Unlocking Bevacizumab’s Potential: rCBVmax as a Predictive Biomarker for Enhanced Survival in Glioblastoma IDH-Wildtype Patients
Round 1
Reviewer 1 Report (Previous Reviewer 2)
Comments and Suggestions for AuthorsThe authors present their revised manuscript. The addressed the comments adequately.
Author Response
Thank you very much for your revisions.
Reviewer 2 Report (Previous Reviewer 3)
Comments and Suggestions for AuthorsThe authors have successfully integrated all suggested improvements in the revised manuscript. The manuscript is now deemed acceptable in its current form.
Author Response
Thank you very much for your revisions.
This manuscript is a resubmission of an earlier submission. The following is a list of the peer review reports and author responses from that submission.
Round 1
Reviewer 1 Report
Comments and Suggestions for AuthorsThe work submitted by Alvarez-Torres et al proposes a new parameter to select glioblastoma patients for treatment with Bevacizumab, an anti-angiogenic monoclonal antibody. They show that vascularization of tumors, determined as as relative cerebral blood volume (rCBV), differentiates the response of patients. The moderate-vascularity group showed a better response to bevacizumab than the high-vascularity, evidenced by better survival outcomes. In my opinion, this work is adequate for publication.
Author Response
Please, see attached the response letter.

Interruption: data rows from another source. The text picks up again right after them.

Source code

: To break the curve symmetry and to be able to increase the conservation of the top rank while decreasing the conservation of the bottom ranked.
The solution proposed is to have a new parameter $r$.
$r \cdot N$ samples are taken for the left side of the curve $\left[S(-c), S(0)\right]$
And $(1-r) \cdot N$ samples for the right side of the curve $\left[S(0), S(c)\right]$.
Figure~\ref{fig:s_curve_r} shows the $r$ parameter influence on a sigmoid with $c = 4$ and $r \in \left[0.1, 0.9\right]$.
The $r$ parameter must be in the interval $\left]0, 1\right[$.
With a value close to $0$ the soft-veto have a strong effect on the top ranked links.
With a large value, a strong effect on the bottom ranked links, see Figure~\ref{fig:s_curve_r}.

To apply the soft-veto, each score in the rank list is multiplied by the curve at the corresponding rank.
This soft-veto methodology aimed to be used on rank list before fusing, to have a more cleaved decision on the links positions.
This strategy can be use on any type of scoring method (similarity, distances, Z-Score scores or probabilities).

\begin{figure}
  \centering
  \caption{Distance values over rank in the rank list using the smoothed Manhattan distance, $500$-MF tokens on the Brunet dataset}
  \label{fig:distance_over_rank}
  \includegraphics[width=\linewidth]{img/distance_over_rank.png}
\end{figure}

Author Response File: Author Response.pdf
Reviewer 2 Report
Comments and Suggestions for AuthorsThe authors present the treatment modalities and options with bevacizumab in high grade gliomas. Thereby, the focus on the rCBV as a predictive marker for this treatment. the topic might be of interesting. Although the treatment with bevacizumab is not a standard therapy at all in Europe actually. Nevertheless, the methods sound good and the results are well presented.
However I suggest to address to following aspects:
1. What is new or different in correlation to these manuscripts:
Early post-bevacizumab change in rCBV from DSC-MRI identifies pseudoresponse in recurrent glioblastoma: Results from ACRIN 6677/RTOG 0625.

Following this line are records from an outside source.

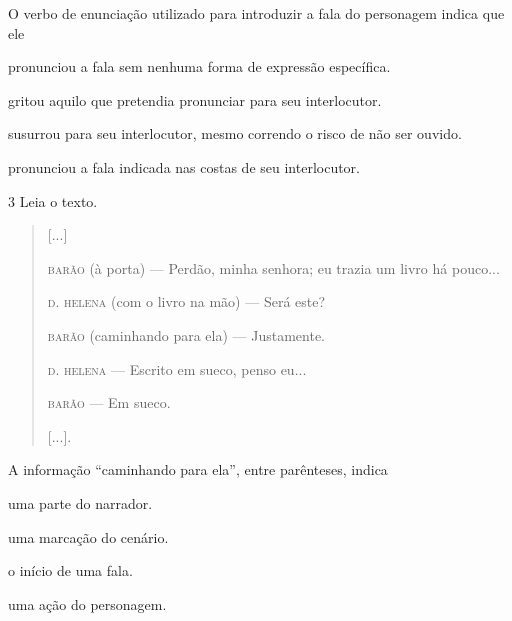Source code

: O verbo de enunciação utilizado para introduzir a fala do personagem indica que ele

\begin{escolha}
\item pronunciou a fala sem nenhuma forma de expressão específica.

\item gritou aquilo que pretendia pronunciar para seu interlocutor.

\item susurrou para seu interlocutor, mesmo correndo o risco de não ser ouvido.

\item pronunciou a fala indicada nas costas de seu interlocutor.
\end{escolha}


\num{3} Leia o texto.

\begin{quote}
{[}...{]}

\textsc{barão} (à porta) — Perdão, minha senhora; eu trazia um livro há
pouco...

\textsc{d. helena} (com o livro na mão) — Será este?

\textsc{barão} (caminhando para ela) — Justamente.

\textsc{d. helena} — Escrito em sueco, penso eu...

\textsc{barão} — Em sueco.

{[}...{]}.
\end{quote}


A informação “caminhando para ela”, entre parênteses, indica

\begin{minipage}{.5\textwidth}
\begin{escolha}
\item uma parte do narrador.

\item uma marcação do cenário.

\item o início de uma fala.

\item uma ação do personagem.
\end{escolha}
\end{minipage}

Front Oncol. 2023 Jan 26;13:1061502. doi: 10.3389/fonc.2023.1061502. eCollection 2023. Relative cerebral blood volume as response predictor in the treatment of recurrent glioblastoma with anti-angiogenic therapy. Clin Neurol Neurosurg. 2023 Oct;233:107904. doi: 10.1016/j.clineuro.2023.107904. Epub 2023 Jul 17. (is this a subgroup?) 2. please add informations about the surgical treatment, radicality, further treatments Comments on the Quality of English Languagen/a
Author Response
Please, see attached the response letter.
Reviewer 3 Report
Comments and Suggestions for AuthorsThe importance of blood supply in tumors is closely tied to the essential need for a continuous flow of nutrients, crucial for the unrestricted growth of cancer cells. Moreover, ample blood supply often leads to a more aggressive tumor growth pattern, commonly linked with a poor prognosis. The manuscript by Álvarez-Torres et al delves into the exploration of the angiogenic effects of BVZ in patients affected by glioblastoma IDH-wildtype, each exhibiting varying degrees of vascularity. A key innovation of this manuscript lies in the identification of a biomarker, obtained through artificial intelligence, allowing the identification of a subset of glioblastoma patients who could potentially benefit from targeted anti-VEGF therapy. Using ONCOhabitats, the authors automatically calculated relative cerebral blood volume (rCBV) to classify patients according to their vascularity. By distinguishing between moderate and high vascularity groups, the authors administered treatment to both categories. Notably, only patients falling into the moderate vascularity group demonstrated responsiveness to BVZ treatment. The findings presented in the manuscript are of significant interest; however, before it is ready for publication, several refinements are necessary.
Major Comments:
1. In the introduction, the authors should offer a more thorough explanation of the principles associated with the ONCOhabitats method for calculating rCBV. The linkage between a morphological indicator of angiogenic processes (microvessel density) and the rCBV value should be clarified for better understanding.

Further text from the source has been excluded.